Dataset entries ▸
==*==
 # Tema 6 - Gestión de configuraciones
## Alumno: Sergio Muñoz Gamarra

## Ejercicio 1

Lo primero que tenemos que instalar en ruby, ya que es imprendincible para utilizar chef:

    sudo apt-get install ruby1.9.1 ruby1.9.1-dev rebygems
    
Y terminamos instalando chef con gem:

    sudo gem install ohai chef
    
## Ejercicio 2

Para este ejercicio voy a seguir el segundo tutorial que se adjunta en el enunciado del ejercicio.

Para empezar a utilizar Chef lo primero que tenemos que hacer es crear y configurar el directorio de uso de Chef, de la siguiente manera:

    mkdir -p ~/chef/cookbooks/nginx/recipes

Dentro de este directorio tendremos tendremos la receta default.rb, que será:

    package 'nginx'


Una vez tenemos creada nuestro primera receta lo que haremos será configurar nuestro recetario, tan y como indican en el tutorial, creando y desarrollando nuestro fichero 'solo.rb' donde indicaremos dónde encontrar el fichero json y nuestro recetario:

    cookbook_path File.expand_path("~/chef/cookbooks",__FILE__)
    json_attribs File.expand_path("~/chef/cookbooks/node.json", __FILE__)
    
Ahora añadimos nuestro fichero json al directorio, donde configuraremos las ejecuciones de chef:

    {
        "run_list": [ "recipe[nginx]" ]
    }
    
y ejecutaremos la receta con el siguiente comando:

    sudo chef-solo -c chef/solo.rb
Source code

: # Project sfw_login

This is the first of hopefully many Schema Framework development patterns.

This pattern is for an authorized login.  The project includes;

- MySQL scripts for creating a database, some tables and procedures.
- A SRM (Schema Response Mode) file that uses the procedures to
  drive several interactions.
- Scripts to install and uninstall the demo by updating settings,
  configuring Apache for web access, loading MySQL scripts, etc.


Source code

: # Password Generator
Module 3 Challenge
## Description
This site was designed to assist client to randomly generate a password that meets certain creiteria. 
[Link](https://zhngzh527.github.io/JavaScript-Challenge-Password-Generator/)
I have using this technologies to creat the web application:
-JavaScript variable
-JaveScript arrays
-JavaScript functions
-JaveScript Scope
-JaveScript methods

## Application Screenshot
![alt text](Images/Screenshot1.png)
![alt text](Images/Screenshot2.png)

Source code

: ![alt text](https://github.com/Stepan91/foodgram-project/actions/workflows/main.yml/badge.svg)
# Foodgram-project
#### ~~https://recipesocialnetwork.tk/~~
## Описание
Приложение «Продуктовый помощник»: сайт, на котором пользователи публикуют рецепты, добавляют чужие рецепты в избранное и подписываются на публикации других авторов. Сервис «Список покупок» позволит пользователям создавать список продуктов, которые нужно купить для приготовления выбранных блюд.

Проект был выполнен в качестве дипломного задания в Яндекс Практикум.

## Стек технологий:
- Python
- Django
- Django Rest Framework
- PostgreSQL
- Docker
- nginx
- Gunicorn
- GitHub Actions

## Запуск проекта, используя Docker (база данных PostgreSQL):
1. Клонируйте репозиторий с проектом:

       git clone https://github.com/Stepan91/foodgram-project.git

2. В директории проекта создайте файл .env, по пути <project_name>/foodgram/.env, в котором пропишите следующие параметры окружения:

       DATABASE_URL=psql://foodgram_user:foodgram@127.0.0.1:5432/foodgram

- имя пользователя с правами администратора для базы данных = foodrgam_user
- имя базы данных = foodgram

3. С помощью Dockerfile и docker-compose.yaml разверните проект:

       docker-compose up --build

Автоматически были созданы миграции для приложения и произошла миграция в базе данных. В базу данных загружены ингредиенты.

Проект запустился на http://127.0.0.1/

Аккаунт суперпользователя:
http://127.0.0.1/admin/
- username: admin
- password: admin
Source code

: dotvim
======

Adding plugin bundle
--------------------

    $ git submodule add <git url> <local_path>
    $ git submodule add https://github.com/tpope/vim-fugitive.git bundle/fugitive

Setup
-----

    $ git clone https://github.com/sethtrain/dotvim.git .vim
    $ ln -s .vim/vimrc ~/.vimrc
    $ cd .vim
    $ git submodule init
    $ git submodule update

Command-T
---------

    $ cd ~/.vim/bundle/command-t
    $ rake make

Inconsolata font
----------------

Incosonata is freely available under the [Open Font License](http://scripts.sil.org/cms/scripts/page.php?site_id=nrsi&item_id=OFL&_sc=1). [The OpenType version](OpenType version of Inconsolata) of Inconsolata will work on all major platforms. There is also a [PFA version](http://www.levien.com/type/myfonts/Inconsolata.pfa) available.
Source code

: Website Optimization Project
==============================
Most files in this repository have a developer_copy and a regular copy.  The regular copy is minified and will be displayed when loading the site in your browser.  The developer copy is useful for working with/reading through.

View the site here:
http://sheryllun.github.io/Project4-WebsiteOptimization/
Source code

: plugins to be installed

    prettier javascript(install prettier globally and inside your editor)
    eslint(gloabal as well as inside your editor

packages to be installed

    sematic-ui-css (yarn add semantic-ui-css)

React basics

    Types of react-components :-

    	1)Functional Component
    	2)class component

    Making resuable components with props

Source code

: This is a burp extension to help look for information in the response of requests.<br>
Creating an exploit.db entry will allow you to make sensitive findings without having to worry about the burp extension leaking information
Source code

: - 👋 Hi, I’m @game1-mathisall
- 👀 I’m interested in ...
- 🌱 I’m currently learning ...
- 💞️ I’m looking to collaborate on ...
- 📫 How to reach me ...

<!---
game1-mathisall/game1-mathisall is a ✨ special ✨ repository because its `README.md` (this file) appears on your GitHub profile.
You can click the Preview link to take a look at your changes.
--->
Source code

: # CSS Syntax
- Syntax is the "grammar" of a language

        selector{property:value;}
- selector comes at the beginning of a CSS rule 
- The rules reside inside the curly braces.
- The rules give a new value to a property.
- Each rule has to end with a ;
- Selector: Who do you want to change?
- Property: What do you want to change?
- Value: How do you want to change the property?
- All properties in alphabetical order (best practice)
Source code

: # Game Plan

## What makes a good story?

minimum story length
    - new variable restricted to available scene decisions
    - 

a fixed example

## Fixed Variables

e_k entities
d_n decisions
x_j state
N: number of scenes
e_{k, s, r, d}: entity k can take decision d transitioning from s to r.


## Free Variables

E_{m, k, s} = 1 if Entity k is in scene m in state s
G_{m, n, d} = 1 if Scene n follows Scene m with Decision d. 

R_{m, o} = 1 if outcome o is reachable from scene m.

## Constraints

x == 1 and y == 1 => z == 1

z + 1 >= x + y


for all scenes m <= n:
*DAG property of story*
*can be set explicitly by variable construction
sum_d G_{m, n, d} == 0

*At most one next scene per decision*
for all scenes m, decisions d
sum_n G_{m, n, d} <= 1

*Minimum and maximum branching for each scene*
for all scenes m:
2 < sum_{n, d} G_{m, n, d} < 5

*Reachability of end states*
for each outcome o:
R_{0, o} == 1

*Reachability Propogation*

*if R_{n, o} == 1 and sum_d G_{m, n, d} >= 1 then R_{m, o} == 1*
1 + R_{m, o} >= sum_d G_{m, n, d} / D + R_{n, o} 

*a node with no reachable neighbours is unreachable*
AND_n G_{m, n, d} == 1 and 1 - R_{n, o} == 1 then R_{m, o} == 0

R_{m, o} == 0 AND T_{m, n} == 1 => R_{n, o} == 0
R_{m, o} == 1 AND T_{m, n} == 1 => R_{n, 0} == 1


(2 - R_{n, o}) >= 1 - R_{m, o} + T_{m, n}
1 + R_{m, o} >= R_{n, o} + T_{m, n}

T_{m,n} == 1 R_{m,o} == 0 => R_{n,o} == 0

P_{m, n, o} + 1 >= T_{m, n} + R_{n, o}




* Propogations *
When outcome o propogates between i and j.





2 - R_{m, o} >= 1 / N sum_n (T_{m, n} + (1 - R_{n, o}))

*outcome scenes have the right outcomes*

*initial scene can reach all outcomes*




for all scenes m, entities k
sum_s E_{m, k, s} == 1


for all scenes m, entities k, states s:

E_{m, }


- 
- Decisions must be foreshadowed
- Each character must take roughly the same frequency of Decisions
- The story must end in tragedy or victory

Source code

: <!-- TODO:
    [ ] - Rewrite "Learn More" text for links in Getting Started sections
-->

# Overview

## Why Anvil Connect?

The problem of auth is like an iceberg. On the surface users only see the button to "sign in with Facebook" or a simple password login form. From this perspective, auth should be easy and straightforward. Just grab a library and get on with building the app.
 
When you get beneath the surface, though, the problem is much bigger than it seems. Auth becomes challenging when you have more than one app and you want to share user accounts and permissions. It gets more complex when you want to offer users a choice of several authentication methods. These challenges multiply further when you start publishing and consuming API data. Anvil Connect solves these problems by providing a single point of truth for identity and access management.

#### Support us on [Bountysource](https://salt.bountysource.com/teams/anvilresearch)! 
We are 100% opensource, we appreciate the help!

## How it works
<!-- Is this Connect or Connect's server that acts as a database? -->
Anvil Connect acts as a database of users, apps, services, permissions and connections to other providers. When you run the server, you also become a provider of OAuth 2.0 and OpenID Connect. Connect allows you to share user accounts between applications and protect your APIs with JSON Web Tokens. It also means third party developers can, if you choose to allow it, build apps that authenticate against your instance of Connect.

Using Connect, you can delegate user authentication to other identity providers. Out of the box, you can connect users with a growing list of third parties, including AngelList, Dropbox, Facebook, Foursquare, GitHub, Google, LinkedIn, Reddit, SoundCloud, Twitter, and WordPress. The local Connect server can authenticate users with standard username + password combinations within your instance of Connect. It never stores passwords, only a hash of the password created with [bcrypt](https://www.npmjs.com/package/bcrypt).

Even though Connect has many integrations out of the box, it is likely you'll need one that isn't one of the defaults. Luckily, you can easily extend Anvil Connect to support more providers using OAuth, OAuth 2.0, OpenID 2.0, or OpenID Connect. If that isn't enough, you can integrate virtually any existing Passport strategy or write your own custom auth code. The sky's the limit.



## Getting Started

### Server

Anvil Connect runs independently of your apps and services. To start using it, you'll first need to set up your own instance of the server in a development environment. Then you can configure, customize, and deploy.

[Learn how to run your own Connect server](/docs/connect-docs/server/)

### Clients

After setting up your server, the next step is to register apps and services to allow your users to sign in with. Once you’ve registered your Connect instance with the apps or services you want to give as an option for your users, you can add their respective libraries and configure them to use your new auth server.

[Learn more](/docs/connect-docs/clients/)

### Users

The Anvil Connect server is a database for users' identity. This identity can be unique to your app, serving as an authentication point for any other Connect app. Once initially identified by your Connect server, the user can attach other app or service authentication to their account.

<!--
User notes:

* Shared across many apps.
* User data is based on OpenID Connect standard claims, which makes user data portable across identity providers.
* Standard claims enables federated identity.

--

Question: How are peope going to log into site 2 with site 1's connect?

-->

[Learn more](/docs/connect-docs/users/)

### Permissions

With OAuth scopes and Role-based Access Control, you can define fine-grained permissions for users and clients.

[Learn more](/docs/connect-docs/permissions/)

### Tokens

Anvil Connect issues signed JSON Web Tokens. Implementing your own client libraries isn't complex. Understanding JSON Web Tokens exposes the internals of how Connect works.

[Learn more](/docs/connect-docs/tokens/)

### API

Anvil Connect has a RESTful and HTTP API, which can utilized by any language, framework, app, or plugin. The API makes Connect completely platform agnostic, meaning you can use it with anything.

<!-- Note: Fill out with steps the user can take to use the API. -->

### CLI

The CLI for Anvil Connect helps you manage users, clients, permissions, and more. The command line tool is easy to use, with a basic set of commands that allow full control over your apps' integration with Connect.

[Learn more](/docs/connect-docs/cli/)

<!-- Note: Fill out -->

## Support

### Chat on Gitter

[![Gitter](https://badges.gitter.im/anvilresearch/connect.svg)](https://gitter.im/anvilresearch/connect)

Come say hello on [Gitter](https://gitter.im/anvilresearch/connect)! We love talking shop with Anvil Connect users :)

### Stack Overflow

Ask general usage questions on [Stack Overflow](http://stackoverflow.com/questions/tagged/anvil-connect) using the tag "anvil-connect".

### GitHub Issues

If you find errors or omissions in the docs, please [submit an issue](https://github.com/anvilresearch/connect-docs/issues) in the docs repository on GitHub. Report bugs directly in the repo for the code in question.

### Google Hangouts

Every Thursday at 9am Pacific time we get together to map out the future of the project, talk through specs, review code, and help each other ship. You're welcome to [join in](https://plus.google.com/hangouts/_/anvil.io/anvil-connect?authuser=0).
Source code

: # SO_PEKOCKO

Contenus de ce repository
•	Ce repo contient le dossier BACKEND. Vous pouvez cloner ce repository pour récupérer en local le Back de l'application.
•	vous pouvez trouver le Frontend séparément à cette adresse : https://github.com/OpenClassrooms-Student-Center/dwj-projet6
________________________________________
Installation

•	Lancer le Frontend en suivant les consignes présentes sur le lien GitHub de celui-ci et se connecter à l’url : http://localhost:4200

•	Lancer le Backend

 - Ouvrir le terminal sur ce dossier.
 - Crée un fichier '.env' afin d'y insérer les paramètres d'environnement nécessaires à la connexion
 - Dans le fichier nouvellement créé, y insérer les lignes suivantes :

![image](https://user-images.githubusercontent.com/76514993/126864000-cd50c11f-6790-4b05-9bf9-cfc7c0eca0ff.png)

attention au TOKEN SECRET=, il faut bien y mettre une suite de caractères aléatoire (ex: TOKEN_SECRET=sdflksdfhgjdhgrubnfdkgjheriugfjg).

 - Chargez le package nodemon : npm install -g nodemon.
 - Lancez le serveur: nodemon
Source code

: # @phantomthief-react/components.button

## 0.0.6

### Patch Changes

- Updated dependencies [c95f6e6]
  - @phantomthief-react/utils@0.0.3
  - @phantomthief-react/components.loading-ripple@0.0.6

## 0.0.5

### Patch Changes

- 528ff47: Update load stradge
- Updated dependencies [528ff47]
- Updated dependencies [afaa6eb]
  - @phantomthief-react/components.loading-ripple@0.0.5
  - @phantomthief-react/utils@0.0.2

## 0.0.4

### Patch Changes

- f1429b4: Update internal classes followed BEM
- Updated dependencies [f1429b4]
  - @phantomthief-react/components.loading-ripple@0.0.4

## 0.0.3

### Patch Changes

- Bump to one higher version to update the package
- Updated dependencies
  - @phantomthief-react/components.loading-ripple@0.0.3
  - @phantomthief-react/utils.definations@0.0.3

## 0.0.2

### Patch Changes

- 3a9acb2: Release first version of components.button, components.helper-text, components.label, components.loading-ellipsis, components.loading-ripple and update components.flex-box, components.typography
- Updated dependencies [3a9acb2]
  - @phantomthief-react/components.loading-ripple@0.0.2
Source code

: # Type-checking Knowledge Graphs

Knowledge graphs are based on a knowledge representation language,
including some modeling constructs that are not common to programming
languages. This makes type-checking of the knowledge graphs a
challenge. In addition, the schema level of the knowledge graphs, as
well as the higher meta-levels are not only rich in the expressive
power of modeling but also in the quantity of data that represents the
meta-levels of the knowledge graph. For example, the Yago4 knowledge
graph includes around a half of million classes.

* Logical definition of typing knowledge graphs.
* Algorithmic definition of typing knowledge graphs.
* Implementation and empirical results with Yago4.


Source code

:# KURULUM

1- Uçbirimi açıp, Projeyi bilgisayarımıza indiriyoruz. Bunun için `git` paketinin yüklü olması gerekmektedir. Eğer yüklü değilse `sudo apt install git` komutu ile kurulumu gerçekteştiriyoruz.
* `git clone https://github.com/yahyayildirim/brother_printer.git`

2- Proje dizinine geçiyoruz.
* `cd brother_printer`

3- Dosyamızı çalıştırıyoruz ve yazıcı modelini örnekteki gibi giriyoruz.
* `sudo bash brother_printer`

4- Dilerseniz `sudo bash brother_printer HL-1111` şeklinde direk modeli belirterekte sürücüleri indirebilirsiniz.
==*==
EXERCISE GOAL ▸ A single figure is required: how many lines above contain the word "directorio".

RESULT ▸ 3